Exercise prompt: Print exactly the lines below between the line holding "作者认为鉴于只有一个mast" and the line holding "##几个有意思的优化：", inclusive, and nothing more.

-------- Material supplied

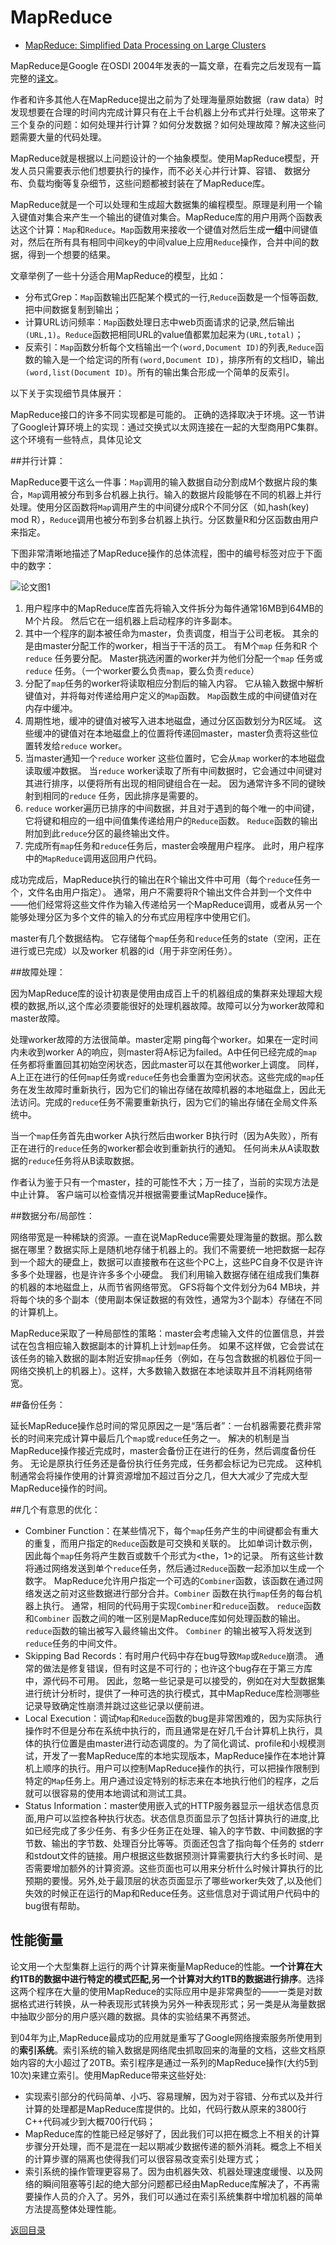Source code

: # MapReduce

- [MapReduce: Simplified Data Processing on Large Clusters](https://static.googleusercontent.com/media/research.google.com/zh-CN//archive/mapreduce-osdi04.pdf)

MapReduce是Google 在OSDI 2004年发表的一篇文章，在看完之后发现有一篇完整的[译文](https://www.aliyun.com/zixun/wenji/1284918.html)。

作者和许多其他人在MapReduce提出之前为了处理海量原始数据（raw data）时发现想要在合理的时间内完成计算只有在上千台机器上分布式并行处理。这带来了三个复杂的问题：如何处理并行计算？如何分发数据？如何处理故障？解决这些问题需要大量的代码处理。

MapReduce就是根据以上问题设计的一个抽象模型。使用MapReduce模型，开发人员只需要表示他们想要执行的操作，而不必关心并行计算、容错、 数据分布、负载均衡等复杂细节，这些问题都被封装在了MapReduce库。

MapReduce就是一个可以处理和生成超大数据集的编程模型。原理是利用一个输入键值对集合来产生一个输出的键值对集合。MapReduce库的用户用两个函数表达这个计算：`Map`和`Reduce`。`Map`函数用来接收一个键值对然后生成**一组**中间键值对，然后在所有具有相同中间key的中间value上应用`Reduce`操作，合并中间的数据，得到一个想要的结果。

文章举例了一些十分适合用MapReduce的模型，比如：

- 分布式Grep：`Map`函数输出匹配某个模式的一行,`Reduce`函数是一个恒等函数,把中间数据复制到输出；
- 计算URL访问频率：`Map`函数处理日志中web页面请求的记录,然后输出`(URL,1)`。`Reduce`函数把相同URL的value值都累加起来为`(URL,total)`；
- 反索引：`Map`函数分析每个文档输出一个`(word,Document ID)`的列表,`Reduce`函数的输入是一个给定词的所有`(word,Document ID)`，排序所有的文档ID，输出`(word,list(Document ID)`。所有的输出集合形成一个简单的反索引。

以下关于实现细节具体展开：

MapReduce接口的许多不同实现都是可能的。 正确的选择取决于环境。这一节讲了Google计算环境上的实现：通过交换式以太网连接在一起的大型商用PC集群。这个环境有一些特点，具体见论文

##并行计算：

MapReduce要干这么一件事：`Map`调用的输入数据自动分割成M个数据片段的集合，`Map`调用被分布到多台机器上执行。输入的数据片段能够在不同的机器上并行处理。使用分区函数将`Map`调用产生的中间键分成R个不同分区（如,hash(key) mod R），`Reduce`调用也被分布到多台机器上执行。分区数量R和分区函数由用户来指定。

下图非常清晰地描述了MapReduce操作的总体流程，图中的编号标签对应于下面中的数字：

![论文图1](https://pic4.zhimg.com/80/f7fbb747fc3e7a42112f1ccf82cfa1c7_hd.jpg)



1. 用户程序中的MapReduce库首先将输入文件拆分为每件通常16MB到64MB的M个片段。 然后它在一组机器上启动程序的许多副本。
2. 其中一个程序的副本被任命为master，负责调度，相当于公司老板。 其余的是由master分配工作的worker，相当于干活的员工。 有M个`map` 任务和R 个`reduce` 任务要分配。 Master挑选闲置的worker并为他们分配一个`map` 任务或`reduce`  任务。（一个worker要么负责`map`，要么负责`reduce`）
3. 分配了`map`任务的worker将读取相应分割后的输入内容。 它从输入数据中解析键值对，并将每对传递给用户定义的`Map`函数。 `Map`函数生成的中间键值对在内存中缓冲。
4. 周期性地，缓冲的键值对被写入进本地磁盘，通过分区函数划分为R区域。 这些缓冲的键值对在本地磁盘上的位置将传递回master，master负责将这些位置转发给`reduce` worker。
5. 当master通知一个`reduce`  worker 这些位置时，它会从`map` worker的本地磁盘读取缓冲数据。 当`reduce` worker读取了所有中间数据时，它会通过中间键对其进行排序，以便将所有出现的相同键组合在一起。 因为通常许多不同的键映射到相同的`reduce` 任务，因此排序是需要的。
6. `reduce` worker遍历已排序的中间数据，并且对于遇到的每个唯一的中间键，它将键和相应的一组中间值集传递给用户的`Reduce`函数。 `Reduce`函数的输出附加到此`reduce`分区的最终输出文件。
7. 完成所有`map`任务和`reduce`任务后，master会唤醒用户程序。 此时，用户程序中的`MapReduce`调用返回用户代码。

成功完成后，MapReduce执行的输出在R个输出文件中可用（每个`reduce`任务一个，文件名由用户指定）。 通常，用户不需要将R个输出文件合并到一个文件中 ——他们经常将这些文件作为输入传递给另一个MapReduce调用，或者从另一个能够处理分区为多个文件的输入的分布式应用程序中使用它们。

master有几个数据结构。 它存储每个`map`任务和`reduce`任务的state（空闲，正在进行或已完成）以及worker 机器的id（用于非空闲任务）。

##故障处理：

因为MapReduce库的设计初衷是使用由成百上千的机器组成的集群来处理超大规模的数据,所以,这个库必须要能很好的处理机器故障。故障可以分为worker故障和master故障。

处理worker故障的方法很简单。master定期 ping每个worker。如果在一定时间内未收到worker A的响应，则master将A标记为failed。A中任何已经完成的`map` 任务都将重置回其初始空闲状态，因此master可以在其他worker上调度。 同样，A上正在进行的任何`map`任务或`reduce`任务也会重置为空闲状态。这些完成的`map`任务在发生故障时重新执行，因为它们的输出存储在故障机器的本地磁盘上，因此无法访问。完成的`reduce`任务不需要重新执行，因为它们的输出存储在全局文件系统中。

当一个`map`任务首先由worker A执行然后由worker B执行时（因为A失败），所有正在进行的`reduce`任务的worker都会收到重新执行的通知。 任何尚未从A读取数据的`reduce`任务将从B读取数据。

作者认为鉴于只有一个master，挂的可能性不大；万一挂了，当前的实现方法是中止计算。 客户端可以检查情况并根据需要重试MapReduce操作。

##数据分布/局部性：

网络带宽是一种稀缺的资源。一直在说MapReduce需要处理海量的数据。那么数据在哪里？数据实际上是随机地存储于机器上的。我们不需要统一地把数据一起存到一个超大的硬盘上，数据可以直接散布在这些个PC上，这些PC自身不仅是许许多多个处理器，也是许许多多个小硬盘。 我们利用输入数据存储在组成我们集群的机器的本地磁盘上，从而节省网络带宽。 GFS将每个文件划分为64 MB块，并将每个块的多个副本（使用副本保证数据的有效性，通常为3个副本）存储在不同的计算机上。

MapReduce采取了一种局部性的策略：master会考虑输入文件的位置信息，并尝试在包含相应输入数据副本的计算机上计划`map`任务。 如果不这样做，它会尝试在该任务的输入数据的副本附近安排`map`任务（例如，在与包含数据的机器位于同一网络交换机上的机器上）。这样，大多数输入数据在本地读取并且不消耗网络带宽。

##备份任务：

延长MapReduce操作总时间的常见原因之一是“落后者”：一台机器需要花费非常长的时间来完成计算中最后几个`map`或`reduce`任务之一。 解决的机制是当MapReduce操作接近完成时，master会备份正在进行的任务，然后调度备份任务。 无论是原执行任务还是备份执行任务完成，任务都会标记为已完成。 这种机制通常会将操作使用的计算资源增加不超过百分之几，但大大减少了完成大型MapReduce操作的时间。 

##几个有意思的优化：

- Combiner Function：在某些情况下，每个`map`任务产生的中间键都会有重大的重复，而用户指定的`Reduce`函数是可交换和关联的。 比如单词计数示例，因此每个`map`任务将产生数百或数千个形式为<the，1>的记录。 所有这些计数将通过网络发送到单个`reduce`任务，然后通过`Reduce`函数一起添加以生成一个数字。 MapReduce允许用户指定一个可选的`Combiner`函数，该函数在通过网络发送之前对这些数据进行部分合并。`Combiner` 函数在执行`map`任务的每台机器上执行。 通常，相同的代码用于实现`Combiner`和`reduce`函数。 `reduce`函数和`Combiner` 函数之间的唯一区别是MapReduce库如何处理函数的输出。 `reduce`函数的输出被写入最终输出文件。 `Combiner` 的输出被写入将发送到`reduce`任务的中间文件。
- Skipping Bad Records：有时用户代码中存在bug导致`Map`或`Reduce`崩溃。  通常的做法是修复错误，但有时这是不可行的；也许这个bug存在于第三方库中，源代码不可用。 因此，忽略一些记录是可以接受的，例如在对大型数据集进行统计分析时，提供了一种可选的执行模式，其中MapReduce库检测哪些记录导致确定性崩溃并跳过这些记录以便前进。
- Local Execution：调试`Map`和`Reduce`函数的bug是非常困难的，因为实际执行操作时不但是分布在系统中执行的，而且通常是在好几千台计算机上执行，具体的执行位置是由master进行动态调度的。为了简化调试、profile和小规模测试，开发了一套MapReduce库的本地实现版本，MapReduce操作在本地计算机上顺序的执行。用户可以控制MapReduce操作的执行，可以把操作限制到特定的`Map`任务上。用户通过设定特别的标志来在本地执行他们的程序，之后就可以很容易的使用本地调试和测试工具。
- Status Information：master使用嵌入式的HTTP服务器显示一组状态信息页面,用户可以监控各种执行状态。状态信息页面显示了包括计算执行的进度,比如已经完成了多少任务、有多少任务正在处理、输入的字节数、中间数据的字节数、输出的字节数、处理百分比等等。页面还包含了指向每个任务的 stderr和stdout文件的链接。用户根据这些数据预测计算需要执行大约多长时间、是否需要增加额外的计算资源。这些页面也可以用来分析什么时候计算执行的比预期的要慢。另外,处于最顶层的状态页面显示了哪些worker失效了,以及他们失效的时候正在运行的Map和Reduce任务。这些信息对于调试用户代码中的bug很有帮助。

## 性能衡量

论文用一个大型集群上运行的两个计算来衡量MapReduce的性能。**一个计算在大约1TB的数据中进行特定的模式匹配,另一个计算对大约1TB的数据进行排序**。选择这两个程序在大量的使用MapReduce的实际应用中是非常典型的——一类是对数据格式进行转换，从一种表现形式转换为另外一种表现形式；另一类是从海量数据中抽取少部分的用户感兴趣的数据。具体的实验结果不再赘述。

到04年为止,MapReduce最成功的应用就是重写了Google网络搜索服务所使用到的**索引系统**。索引系统的输入数据是网络爬虫抓取回来的海量的文档，这些文档原始内容的大小超过了20TB。索引程序是通过一系列的MapReduce操作(大约5到10次)来建立索引。使用MapReduce带来这些好处:

- 实现索引部分的代码简单、小巧、容易理解，因为对于容错、分布式以及并行计算的处理都是MapReduce库提供的。比如，代码行数从原来的3800行C++代码减少到大概700行代码；
- MapReduce库的性能已经足够好了，因此我们可以把在概念上不相关的计算步骤分开处理，而不是混在一起以期减少数据传递的额外消耗。概念上不相关的计算步骤的隔离也使得我们可以很容易改变索引处理方式；
- 索引系统的操作管理更容易了。因为由机器失效、机器处理速度缓慢、以及网络的瞬间阻塞等引起的绝大部分问题都已经由MapReduce库解决了，不再需要操作人员的介入了。另外，我们可以通过在索引系统集群中增加机器的简单方法提高整体处理性能。



[返回目录](../README.md)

----------------

Answer for the task:
作者认为鉴于只有一个master，挂的可能性不大；万一挂了，当前的实现方法是中止计算。 客户端可以检查情况并根据需要重试MapReduce操作。

##数据分布/局部性：

网络带宽是一种稀缺的资源。一直在说MapReduce需要处理海量的数据。那么数据在哪里？数据实际上是随机地存储于机器上的。我们不需要统一地把数据一起存到一个超大的硬盘上，数据可以直接散布在这些个PC上，这些PC自身不仅是许许多多个处理器，也是许许多多个小硬盘。 我们利用输入数据存储在组成我们集群的机器的本地磁盘上，从而节省网络带宽。 GFS将每个文件划分为64 MB块，并将每个块的多个副本（使用副本保证数据的有效性，通常为3个副本）存储在不同的计算机上。

MapReduce采取了一种局部性的策略：master会考虑输入文件的位置信息，并尝试在包含相应输入数据副本的计算机上计划`map`任务。 如果不这样做，它会尝试在该任务的输入数据的副本附近安排`map`任务（例如，在与包含数据的机器位于同一网络交换机上的机器上）。这样，大多数输入数据在本地读取并且不消耗网络带宽。

##备份任务：

延长MapReduce操作总时间的常见原因之一是“落后者”：一台机器需要花费非常长的时间来完成计算中最后几个`map`或`reduce`任务之一。 解决的机制是当MapReduce操作接近完成时，master会备份正在进行的任务，然后调度备份任务。 无论是原执行任务还是备份执行任务完成，任务都会标记为已完成。 这种机制通常会将操作使用的计算资源增加不超过百分之几，但大大减少了完成大型MapReduce操作的时间。 

##几个有意思的优化：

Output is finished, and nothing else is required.